Do Felonies Even Matter Anymore?

There is a lot of information slowly dribbling out of the Inspector General’s (IG) Report on the Clinton email investigation. One of the disturbing things is the seeming disregard by the Mid-Year-Exam (MYE) team (the team that was investigating Hillary Clinton’s private server) for basic protocols. The information regarding the use of personal email accounts is found on page 424 of the IG Report.

The Conservative Treehouse is reporting today:

One of the interesting aspects of the IG report is the documented use of personal email by participants within the FBI “small group” Mid-Year-Exam (MYE) team. [pg 424]

One of those documented examples involves FBI Agent Peter Strzok downloading the content of the sealed Anthony Weiner Indictment, October 29, 2016, to his personal email address. Unauthorized extraction of a ‘sealed SDNY indictment‘, and transmission to a non-secure system, is a felony.

No  wonder no one wanted to indict Hillary Clinton–they were all doing the same thing!

The article includes further information from the IG Report:

[…]  During our review, we identified several instances where Strzok used his personal email account for government business.  […]  Most troubling, on October 29, 2016, Strzok forwarded from his FBI account to his personal email account an email about the proposed search warrant the Midyear team was seeking on the Weiner laptop.

This email included a draft of the search warrant affidavit, which contained information from the Weiner investigation that appears to have been under seal at the time in the Southern District of New York and information obtained pursuant to a grand jury subpoena issued in the Eastern District of Virginia in the Midyear investigation.

The footnotes here are interesting:

fn #217 reads: ” The OIG previously notified the respective U.S. Attorney’s Offices about Strzok’s actions.”

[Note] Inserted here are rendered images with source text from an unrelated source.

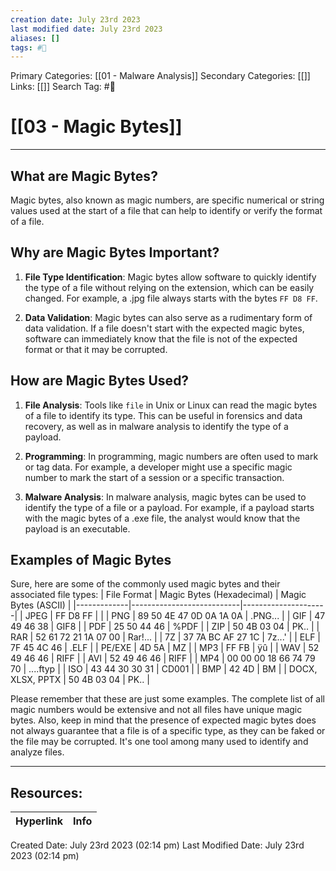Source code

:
 ```yaml
---
creation date: July 23rd 2023
last modified date: July 23rd 2023
aliases: []
tags: #📖
---
```


Primary Categories: [[01 - Malware Analysis]] 
Secondary Categories: [[]] 
Links: [[]] 
Search Tag: #📖  

# [[03 - Magic Bytes]]

---
## What are Magic Bytes?

Magic bytes, also known as magic numbers, are specific numerical or string values used at the start of a file that can help to identify or verify the format of a file. 

## Why are Magic Bytes Important?

1. **File Type Identification**: Magic bytes allow software to quickly identify the type of a file without relying on the extension, which can be easily changed. For example, a .jpg file always starts with the bytes `FF D8 FF`.

2. **Data Validation**: Magic bytes can also serve as a rudimentary form of data validation. If a file doesn't start with the expected magic bytes, software can immediately know that the file is not of the expected format or that it may be corrupted.

## How are Magic Bytes Used?

1. **File Analysis**: Tools like `file` in Unix or Linux can read the magic bytes of a file to identify its type. This can be useful in forensics and data recovery, as well as in malware analysis to identify the type of a payload.

2. **Programming**: In programming, magic numbers are often used to mark or tag data. For example, a developer might use a specific magic number to mark the start of a session or a specific transaction.

3. **Malware Analysis**: In malware analysis, magic bytes can be used to identify the type of a file or a payload. For example, if a payload starts with the magic bytes of a .exe file, the analyst would know that the payload is an executable.

## Examples of Magic Bytes
Sure, here are some of the commonly used magic bytes and their associated file types:
| File Format | Magic Bytes (Hexadecimal) | Magic Bytes (ASCII) |
|-------------|---------------------------|---------------------|
| JPEG        | FF D8 FF                  |                     |
| PNG         | 89 50 4E 47 0D 0A 1A 0A   | .PNG...             |
| GIF         | 47 49 46 38               | GIF8                |
| PDF         | 25 50 44 46               | %PDF                |
| ZIP         | 50 4B 03 04               | PK..                |
| RAR         | 52 61 72 21 1A 07 00      | Rar!...             |
| 7Z          | 37 7A BC AF 27 1C         | 7z...'              |
| ELF         | 7F 45 4C 46               | .ELF                |
| PE/EXE      | 4D 5A                     | MZ                  |
| MP3         | FF FB                     | ÿû                  |
| WAV         | 52 49 46 46               | RIFF                |
| AVI         | 52 49 46 46               | RIFF                |
| MP4         | 00 00 00 18 66 74 79 70   | ....ftyp            |
| ISO         | 43 44 30 30 31            | CD001               |
| BMP         | 42 4D                     | BM                  |
| DOCX, XLSX, PPTX | 50 4B 03 04          | PK..                |

Please remember that these are just some examples. The complete list of all magic numbers would be extensive and not all files have unique magic bytes. Also, keep in mind that the presence of expected magic bytes does not always guarantee that a file is of a specific type, as they can be faked or the file may be corrupted. It's one tool among many used to identify and analyze files.





___

## Resources:

| Hyperlink | Info |
| --------- | ---- |


Created Date: July 23rd 2023 (02:14 pm) 
Last Modified Date: July 23rd 2023 (02:14 pm)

fn #218 reads: “We requested access to Strzok’s personal email account. Strzok agreed to produce copies of work-related emails in his personal account but declined to produce copies of his personal emails. Strzok subsequently told the OIG that he had reviewed the emails residing in his personal mailboxes and found no work-related communications. We determined that we lacked legal authority to obtain the contents of Strzok’s personal email account from his email provider, which requires an Electronic Communications Privacy Act (ECPA) search warrant to produce email contents. Strzok’s email provider’s policy applies to opened emails and emails stored for more than 180 days, which ECPA otherwise permits the government to obtain using a subpoena and prior notice to the subscriber. See 18 U.S.C. § 2703(a), (b)(1)(B)(i); COMPUTER CRIME AND INTELLECTUAL PROPERTY SECTION, U.S. DEPARTMENT OF JUSTICE, SEARCHING AND SEIZING COMPUTERS AND OBTAINING ELECTRONIC EVIDENCE IN CRIMINAL INVESTIGATIONS at 129-30 (2009). In addition, although we learned that a non-FBI family member had access to Strzok’s personal email account in 2017, Strzok told the OIG that no one else had access to his personal email account during the period in question (i.e., late October 2016).”

The article concludes:

Knowing the nature of all FBI investigative benefits-of-doubt previously afforded throughout 2015 and 2016; do you think the FBI DC team didn’t immediately notify Team Clinton directly or through some facilitating channel?

Perhaps the answer to that question outlines why Peter Strzok suddenly found a need to download the sealed SDNY Weiner indictment and transfer it to his personal email?

Curioser and curiouser…

As more and more people begin to analyze the IG Report, we will likely find more very odd actions taken by the FBI in recent years.